TASK DETAILS | Every line of the entries below from the one containing "Z \right \rvert." to the one containing "Suppose $R$ is", both ends included, must be written out exactly. No other line belongs in the answer.

[Records drawn from a dataset]
━━━━━━━━

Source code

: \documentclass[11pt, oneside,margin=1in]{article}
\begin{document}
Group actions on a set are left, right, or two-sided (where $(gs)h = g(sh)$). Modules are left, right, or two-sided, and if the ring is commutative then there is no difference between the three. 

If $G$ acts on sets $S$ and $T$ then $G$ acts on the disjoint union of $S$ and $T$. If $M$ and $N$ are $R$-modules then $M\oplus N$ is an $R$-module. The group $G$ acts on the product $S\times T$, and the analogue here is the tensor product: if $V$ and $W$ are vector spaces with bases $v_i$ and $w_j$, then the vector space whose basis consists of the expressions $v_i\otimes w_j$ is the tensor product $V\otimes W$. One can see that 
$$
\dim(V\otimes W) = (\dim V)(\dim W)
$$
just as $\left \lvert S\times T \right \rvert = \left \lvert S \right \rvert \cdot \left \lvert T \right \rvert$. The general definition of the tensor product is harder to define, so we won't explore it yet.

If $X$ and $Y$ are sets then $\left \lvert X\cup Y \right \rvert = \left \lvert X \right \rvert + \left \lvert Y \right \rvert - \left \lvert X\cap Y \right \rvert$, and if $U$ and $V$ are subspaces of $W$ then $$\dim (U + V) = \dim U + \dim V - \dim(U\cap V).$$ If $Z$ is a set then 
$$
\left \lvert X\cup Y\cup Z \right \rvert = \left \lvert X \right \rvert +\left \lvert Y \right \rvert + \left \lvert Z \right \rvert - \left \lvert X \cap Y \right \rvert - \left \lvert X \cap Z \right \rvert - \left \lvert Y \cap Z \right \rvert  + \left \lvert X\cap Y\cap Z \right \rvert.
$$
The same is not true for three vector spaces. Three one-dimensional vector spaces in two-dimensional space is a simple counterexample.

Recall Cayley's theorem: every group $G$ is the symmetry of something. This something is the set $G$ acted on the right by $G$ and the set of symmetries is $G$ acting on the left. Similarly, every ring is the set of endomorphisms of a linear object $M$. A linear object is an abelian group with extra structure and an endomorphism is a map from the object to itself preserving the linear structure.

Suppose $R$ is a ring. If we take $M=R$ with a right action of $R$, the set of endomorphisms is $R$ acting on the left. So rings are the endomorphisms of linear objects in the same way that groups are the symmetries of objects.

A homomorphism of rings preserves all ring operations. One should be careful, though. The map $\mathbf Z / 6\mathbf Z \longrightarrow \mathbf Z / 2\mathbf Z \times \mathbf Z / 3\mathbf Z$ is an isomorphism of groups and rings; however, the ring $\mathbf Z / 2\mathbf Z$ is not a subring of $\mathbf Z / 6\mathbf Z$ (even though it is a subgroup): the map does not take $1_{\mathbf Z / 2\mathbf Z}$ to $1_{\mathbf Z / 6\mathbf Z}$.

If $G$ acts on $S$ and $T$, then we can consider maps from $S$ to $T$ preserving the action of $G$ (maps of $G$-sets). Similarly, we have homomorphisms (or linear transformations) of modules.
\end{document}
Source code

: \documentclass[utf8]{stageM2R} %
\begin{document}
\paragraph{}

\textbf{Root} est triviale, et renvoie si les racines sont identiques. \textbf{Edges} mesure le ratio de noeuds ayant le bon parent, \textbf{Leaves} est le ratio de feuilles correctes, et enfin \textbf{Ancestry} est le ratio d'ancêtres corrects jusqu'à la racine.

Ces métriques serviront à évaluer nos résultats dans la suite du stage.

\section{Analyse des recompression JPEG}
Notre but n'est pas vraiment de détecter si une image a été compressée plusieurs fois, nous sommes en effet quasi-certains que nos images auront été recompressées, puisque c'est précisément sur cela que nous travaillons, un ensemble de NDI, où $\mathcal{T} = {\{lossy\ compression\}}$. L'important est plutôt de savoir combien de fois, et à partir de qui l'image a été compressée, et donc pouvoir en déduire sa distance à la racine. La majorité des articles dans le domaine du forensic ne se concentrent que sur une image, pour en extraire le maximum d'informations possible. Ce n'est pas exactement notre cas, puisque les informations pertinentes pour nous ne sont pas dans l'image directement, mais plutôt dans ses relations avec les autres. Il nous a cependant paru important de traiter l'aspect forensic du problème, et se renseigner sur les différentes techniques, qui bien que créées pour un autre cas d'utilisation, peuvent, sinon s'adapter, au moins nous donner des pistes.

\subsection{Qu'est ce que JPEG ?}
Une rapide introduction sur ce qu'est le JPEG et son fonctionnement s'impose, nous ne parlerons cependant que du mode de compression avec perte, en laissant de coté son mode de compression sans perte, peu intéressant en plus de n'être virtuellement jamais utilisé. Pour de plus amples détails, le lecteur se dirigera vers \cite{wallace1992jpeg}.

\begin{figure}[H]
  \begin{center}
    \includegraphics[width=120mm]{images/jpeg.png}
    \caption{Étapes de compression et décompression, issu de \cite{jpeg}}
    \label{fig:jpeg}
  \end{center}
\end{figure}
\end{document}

━━━━━━━━

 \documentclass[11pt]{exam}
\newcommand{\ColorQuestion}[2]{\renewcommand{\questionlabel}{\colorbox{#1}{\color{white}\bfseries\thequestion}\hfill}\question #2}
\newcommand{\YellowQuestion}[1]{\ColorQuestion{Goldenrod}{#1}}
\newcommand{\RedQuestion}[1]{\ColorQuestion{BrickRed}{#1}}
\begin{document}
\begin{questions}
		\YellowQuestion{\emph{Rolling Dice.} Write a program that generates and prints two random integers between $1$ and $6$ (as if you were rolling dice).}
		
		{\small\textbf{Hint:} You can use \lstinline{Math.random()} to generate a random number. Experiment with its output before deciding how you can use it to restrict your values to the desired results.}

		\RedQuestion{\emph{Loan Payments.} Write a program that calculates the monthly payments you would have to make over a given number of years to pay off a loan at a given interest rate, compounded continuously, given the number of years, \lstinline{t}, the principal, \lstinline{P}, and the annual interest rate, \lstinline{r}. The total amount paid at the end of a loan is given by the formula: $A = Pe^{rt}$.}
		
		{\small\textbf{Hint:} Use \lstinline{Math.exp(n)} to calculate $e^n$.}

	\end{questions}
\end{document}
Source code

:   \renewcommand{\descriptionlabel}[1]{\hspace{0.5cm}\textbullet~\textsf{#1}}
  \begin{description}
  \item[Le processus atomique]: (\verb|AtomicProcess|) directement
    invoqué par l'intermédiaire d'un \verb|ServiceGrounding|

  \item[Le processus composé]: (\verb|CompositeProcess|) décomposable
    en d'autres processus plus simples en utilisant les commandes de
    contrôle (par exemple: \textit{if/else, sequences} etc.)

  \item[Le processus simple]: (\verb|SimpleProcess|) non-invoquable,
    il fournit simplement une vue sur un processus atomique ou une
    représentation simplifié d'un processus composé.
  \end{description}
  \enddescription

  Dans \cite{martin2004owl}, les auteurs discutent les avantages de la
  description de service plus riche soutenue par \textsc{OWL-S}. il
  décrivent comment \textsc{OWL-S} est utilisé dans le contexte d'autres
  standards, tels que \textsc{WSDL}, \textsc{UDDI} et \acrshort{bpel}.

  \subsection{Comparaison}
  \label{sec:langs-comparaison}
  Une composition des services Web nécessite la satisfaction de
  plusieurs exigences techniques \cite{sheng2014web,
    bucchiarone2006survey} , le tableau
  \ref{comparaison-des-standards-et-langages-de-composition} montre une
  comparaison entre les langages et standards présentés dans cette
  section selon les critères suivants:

━━━━━━━━

WRITTEN ANSWER |
\left \lvert X\cup Y\cup Z \right \rvert = \left \lvert X \right \rvert +\left \lvert Y \right \rvert + \left \lvert Z \right \rvert - \left \lvert X \cap Y \right \rvert - \left \lvert X \cap Z \right \rvert - \left \lvert Y \cap Z \right \rvert  + \left \lvert X\cap Y\cap Z \right \rvert.
$$
The same is not true for three vector spaces. Three one-dimensional vector spaces in two-dimensional space is a simple counterexample.

Recall Cayley's theorem: every group $G$ is the symmetry of something. This something is the set $G$ acted on the right by $G$ and the set of symmetries is $G$ acting on the left. Similarly, every ring is the set of endomorphisms of a linear object $M$. A linear object is an abelian group with extra structure and an endomorphism is a map from the object to itself preserving the linear structure.

Suppose $R$ is a ring. If we take $M=R$ with a right action of $R$, the set of endomorphisms is $R$ acting on the left. So rings are the endomorphisms of linear objects in the same way that groups are the symmetries of objects.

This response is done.